The only thing level here is my house. 
Looks like we may not get to run trains today. Already raining. 
Ralph


----------



## Truthman (Dec 13, 2008)

Ger 

Where about in WNC? I also live in WNC. Brevard area. 

Nate


----------



## Greg Stevens (Jan 3, 2008)

Two questions Ger. 1) do you have any problems with Termites there or is that wood treated? 2) Are you anywhere near Mocksville? 

Nice looking layout BTW. I like the elevated track.


----------



## Ger  (Jan 13, 2009)

The roadbed is 2x6 treated wood. 

My house has termite traps, so I guess termites are in this area.

If the wood does rot out it is inexpensive and easily replaced. I would hope it last a few years.

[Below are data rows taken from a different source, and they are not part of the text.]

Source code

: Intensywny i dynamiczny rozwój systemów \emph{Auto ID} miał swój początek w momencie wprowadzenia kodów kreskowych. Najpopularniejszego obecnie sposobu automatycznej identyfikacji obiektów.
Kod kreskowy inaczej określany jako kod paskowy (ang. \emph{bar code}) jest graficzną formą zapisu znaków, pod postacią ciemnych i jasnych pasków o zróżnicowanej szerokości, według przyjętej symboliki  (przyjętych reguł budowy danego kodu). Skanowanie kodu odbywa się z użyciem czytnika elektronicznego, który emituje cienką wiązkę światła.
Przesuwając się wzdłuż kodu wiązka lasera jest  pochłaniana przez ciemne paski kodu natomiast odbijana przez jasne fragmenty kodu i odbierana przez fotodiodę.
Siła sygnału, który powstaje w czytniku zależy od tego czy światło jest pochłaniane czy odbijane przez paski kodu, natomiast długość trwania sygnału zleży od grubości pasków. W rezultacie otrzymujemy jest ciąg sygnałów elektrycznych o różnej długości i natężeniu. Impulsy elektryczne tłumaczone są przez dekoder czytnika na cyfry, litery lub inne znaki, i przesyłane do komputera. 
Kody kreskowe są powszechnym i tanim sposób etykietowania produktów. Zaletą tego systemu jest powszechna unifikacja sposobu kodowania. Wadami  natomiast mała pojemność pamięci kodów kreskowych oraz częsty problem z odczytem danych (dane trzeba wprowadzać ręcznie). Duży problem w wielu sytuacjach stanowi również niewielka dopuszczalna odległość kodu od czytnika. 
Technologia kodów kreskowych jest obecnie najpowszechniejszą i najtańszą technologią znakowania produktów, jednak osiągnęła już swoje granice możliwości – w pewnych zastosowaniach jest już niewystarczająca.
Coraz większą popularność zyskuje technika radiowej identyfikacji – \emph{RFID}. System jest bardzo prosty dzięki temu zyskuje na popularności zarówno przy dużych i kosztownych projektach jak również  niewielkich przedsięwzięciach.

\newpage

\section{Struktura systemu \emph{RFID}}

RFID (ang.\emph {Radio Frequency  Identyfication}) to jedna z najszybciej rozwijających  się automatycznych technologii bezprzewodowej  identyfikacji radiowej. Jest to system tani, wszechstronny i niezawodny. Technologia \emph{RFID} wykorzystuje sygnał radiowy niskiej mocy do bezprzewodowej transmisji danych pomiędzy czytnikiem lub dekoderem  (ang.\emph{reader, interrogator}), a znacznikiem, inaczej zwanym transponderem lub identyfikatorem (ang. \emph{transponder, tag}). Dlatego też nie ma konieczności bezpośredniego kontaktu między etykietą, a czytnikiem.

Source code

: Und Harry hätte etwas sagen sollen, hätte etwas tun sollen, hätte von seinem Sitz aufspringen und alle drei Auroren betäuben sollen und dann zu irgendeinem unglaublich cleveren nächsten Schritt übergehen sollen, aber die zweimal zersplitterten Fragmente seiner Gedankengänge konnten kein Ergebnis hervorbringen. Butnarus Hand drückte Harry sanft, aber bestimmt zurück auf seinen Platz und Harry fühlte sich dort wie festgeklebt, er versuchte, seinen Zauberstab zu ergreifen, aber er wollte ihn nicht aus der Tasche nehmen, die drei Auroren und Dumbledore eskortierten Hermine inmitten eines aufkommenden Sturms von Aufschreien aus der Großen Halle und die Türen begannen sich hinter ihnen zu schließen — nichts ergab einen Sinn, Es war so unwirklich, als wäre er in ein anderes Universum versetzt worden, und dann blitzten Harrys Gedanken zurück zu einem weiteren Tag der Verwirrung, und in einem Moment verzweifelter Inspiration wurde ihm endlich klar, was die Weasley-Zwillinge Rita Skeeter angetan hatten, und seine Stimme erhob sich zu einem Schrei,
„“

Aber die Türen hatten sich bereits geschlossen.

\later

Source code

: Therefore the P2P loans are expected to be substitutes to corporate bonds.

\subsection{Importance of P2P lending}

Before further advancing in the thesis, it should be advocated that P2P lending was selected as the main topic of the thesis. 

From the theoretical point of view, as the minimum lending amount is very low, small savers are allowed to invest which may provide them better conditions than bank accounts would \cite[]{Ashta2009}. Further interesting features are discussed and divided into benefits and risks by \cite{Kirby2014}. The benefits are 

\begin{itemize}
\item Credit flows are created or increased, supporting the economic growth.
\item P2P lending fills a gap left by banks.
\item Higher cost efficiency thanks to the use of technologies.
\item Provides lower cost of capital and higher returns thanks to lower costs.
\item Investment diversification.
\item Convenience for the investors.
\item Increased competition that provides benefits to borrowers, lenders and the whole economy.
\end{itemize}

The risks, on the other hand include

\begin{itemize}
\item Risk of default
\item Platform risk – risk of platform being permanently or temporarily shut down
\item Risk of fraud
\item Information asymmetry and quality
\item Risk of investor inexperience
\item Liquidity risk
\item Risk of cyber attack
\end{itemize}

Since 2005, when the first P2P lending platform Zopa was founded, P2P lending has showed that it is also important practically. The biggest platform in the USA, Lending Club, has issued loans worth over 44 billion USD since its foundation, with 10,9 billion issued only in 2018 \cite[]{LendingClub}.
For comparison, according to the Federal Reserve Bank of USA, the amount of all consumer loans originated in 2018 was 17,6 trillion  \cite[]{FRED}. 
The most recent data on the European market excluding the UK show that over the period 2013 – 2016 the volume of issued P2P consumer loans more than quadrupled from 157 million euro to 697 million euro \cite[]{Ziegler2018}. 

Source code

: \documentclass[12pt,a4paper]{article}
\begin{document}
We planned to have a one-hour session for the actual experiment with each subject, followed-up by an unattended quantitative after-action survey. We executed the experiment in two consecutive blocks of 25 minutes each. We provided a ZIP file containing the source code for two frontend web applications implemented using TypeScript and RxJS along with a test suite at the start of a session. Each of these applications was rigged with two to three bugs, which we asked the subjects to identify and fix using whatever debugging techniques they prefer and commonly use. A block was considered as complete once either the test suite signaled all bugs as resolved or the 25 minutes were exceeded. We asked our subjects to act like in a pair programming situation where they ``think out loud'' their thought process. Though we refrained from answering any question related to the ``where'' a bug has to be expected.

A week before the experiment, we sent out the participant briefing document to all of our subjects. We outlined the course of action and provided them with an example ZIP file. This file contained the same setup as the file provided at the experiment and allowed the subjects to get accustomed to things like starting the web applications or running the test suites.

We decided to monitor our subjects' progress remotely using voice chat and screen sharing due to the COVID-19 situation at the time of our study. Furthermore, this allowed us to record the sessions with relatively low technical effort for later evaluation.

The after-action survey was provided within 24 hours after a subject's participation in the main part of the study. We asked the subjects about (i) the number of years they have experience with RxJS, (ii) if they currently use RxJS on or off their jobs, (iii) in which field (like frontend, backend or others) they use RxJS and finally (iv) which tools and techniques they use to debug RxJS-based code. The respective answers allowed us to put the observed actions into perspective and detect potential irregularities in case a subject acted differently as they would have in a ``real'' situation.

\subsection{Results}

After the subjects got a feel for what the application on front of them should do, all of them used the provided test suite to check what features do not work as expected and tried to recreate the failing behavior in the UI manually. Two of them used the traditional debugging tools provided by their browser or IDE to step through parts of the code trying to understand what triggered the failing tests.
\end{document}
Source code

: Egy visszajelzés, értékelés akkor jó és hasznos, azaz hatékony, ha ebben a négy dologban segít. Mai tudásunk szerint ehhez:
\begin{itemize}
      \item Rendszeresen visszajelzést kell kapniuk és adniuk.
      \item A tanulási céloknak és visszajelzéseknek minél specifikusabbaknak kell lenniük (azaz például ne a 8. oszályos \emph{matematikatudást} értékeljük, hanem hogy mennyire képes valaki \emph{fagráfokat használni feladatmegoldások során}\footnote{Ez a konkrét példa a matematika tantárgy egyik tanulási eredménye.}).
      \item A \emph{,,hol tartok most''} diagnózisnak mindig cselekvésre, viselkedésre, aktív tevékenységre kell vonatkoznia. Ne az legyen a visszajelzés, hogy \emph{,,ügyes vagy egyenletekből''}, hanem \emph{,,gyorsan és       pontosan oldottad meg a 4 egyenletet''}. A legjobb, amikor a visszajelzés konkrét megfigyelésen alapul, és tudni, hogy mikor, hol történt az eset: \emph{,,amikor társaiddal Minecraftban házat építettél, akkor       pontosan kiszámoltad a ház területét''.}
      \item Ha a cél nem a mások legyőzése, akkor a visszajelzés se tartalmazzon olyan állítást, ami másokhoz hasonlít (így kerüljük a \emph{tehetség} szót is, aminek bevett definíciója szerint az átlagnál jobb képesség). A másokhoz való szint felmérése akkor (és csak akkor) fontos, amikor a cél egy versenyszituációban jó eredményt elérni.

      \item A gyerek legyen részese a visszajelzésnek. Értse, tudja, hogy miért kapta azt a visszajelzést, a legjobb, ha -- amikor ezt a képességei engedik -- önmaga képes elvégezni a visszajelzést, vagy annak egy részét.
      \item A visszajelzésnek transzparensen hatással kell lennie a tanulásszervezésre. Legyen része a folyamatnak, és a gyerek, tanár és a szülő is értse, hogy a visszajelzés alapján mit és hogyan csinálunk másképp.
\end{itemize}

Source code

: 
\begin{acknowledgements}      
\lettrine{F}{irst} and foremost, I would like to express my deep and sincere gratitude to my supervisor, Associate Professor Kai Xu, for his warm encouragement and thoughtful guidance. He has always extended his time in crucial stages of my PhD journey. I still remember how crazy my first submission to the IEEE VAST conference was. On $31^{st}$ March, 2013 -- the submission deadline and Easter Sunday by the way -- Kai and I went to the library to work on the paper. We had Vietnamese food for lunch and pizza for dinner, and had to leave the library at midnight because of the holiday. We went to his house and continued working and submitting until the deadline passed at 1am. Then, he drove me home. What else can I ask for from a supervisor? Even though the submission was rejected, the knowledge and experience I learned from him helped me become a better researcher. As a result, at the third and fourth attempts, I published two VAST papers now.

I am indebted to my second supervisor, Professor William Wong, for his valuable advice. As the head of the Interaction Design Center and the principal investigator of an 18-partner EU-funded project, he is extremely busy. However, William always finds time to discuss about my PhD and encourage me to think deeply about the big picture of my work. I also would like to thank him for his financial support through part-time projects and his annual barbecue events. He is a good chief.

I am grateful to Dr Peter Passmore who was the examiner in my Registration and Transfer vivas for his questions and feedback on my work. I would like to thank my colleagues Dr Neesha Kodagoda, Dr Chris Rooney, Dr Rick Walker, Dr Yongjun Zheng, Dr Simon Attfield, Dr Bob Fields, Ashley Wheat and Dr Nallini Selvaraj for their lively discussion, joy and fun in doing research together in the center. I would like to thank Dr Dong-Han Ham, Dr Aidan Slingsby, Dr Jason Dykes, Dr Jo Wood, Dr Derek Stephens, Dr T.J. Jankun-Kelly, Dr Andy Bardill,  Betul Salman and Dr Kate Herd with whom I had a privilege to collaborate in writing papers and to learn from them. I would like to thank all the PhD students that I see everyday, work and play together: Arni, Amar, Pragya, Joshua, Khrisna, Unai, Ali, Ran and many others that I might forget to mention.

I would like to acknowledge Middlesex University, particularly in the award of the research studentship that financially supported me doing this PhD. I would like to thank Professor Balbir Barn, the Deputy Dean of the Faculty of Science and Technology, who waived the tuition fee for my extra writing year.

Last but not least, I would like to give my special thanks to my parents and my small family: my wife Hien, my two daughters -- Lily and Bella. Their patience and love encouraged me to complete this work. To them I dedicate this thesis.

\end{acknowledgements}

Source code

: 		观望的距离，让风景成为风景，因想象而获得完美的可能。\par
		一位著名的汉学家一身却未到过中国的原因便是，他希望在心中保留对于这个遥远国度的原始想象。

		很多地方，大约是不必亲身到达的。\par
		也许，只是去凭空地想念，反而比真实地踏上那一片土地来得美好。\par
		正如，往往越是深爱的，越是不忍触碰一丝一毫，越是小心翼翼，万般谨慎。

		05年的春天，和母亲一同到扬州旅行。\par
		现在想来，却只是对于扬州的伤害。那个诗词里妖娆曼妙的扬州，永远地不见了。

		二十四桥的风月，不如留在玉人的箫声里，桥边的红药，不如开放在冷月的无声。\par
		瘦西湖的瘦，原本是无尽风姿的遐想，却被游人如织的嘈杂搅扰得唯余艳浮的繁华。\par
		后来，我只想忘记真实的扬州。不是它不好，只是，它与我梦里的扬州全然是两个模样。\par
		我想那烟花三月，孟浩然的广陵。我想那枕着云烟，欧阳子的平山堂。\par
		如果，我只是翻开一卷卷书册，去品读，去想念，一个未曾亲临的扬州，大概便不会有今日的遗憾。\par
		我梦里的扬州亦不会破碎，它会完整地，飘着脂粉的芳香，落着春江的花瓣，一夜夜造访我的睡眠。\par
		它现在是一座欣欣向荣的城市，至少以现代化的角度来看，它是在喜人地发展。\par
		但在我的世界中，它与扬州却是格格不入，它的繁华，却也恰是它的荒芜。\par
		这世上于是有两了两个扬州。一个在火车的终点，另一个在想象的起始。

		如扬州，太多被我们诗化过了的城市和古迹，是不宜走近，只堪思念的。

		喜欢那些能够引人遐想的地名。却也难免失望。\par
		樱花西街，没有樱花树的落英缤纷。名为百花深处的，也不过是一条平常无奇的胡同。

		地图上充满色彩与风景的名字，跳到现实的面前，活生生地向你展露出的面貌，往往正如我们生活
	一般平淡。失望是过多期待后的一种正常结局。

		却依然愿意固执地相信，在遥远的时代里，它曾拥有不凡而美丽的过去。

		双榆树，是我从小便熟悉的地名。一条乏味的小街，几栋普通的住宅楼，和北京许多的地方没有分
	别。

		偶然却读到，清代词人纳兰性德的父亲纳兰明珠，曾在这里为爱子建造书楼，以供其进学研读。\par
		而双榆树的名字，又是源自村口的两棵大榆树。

I live 7 miles from Asheville, NC city center. There is a location map at the bottom right of my Google Picasa web album.screen. Enlarge the map to see if I am near Mocksville. 


Gerald Pierce

CCRR


----------



## Larry Green (Jan 2, 2008)

Ger, very nice railroad. I notice that you have modified your Roundhouse Sandy River--I'm interested in the details of what has been done. 

Larry


----------



## Larry Green (Jan 2, 2008)

Ger, I am somewhat familiar with your area. For many years, we visited my wife's family who lived in Arden, west of you near RT 25. 
Here in Vermont, we have the same type of terrain as you do, and putting a steam track near the house became a challenge. 

Larry


----------



## Totalwrecker (Feb 26, 2009)

Ger, 
You are off to a good start and if the oval gets boring you have the real estate for some convincing railroading. 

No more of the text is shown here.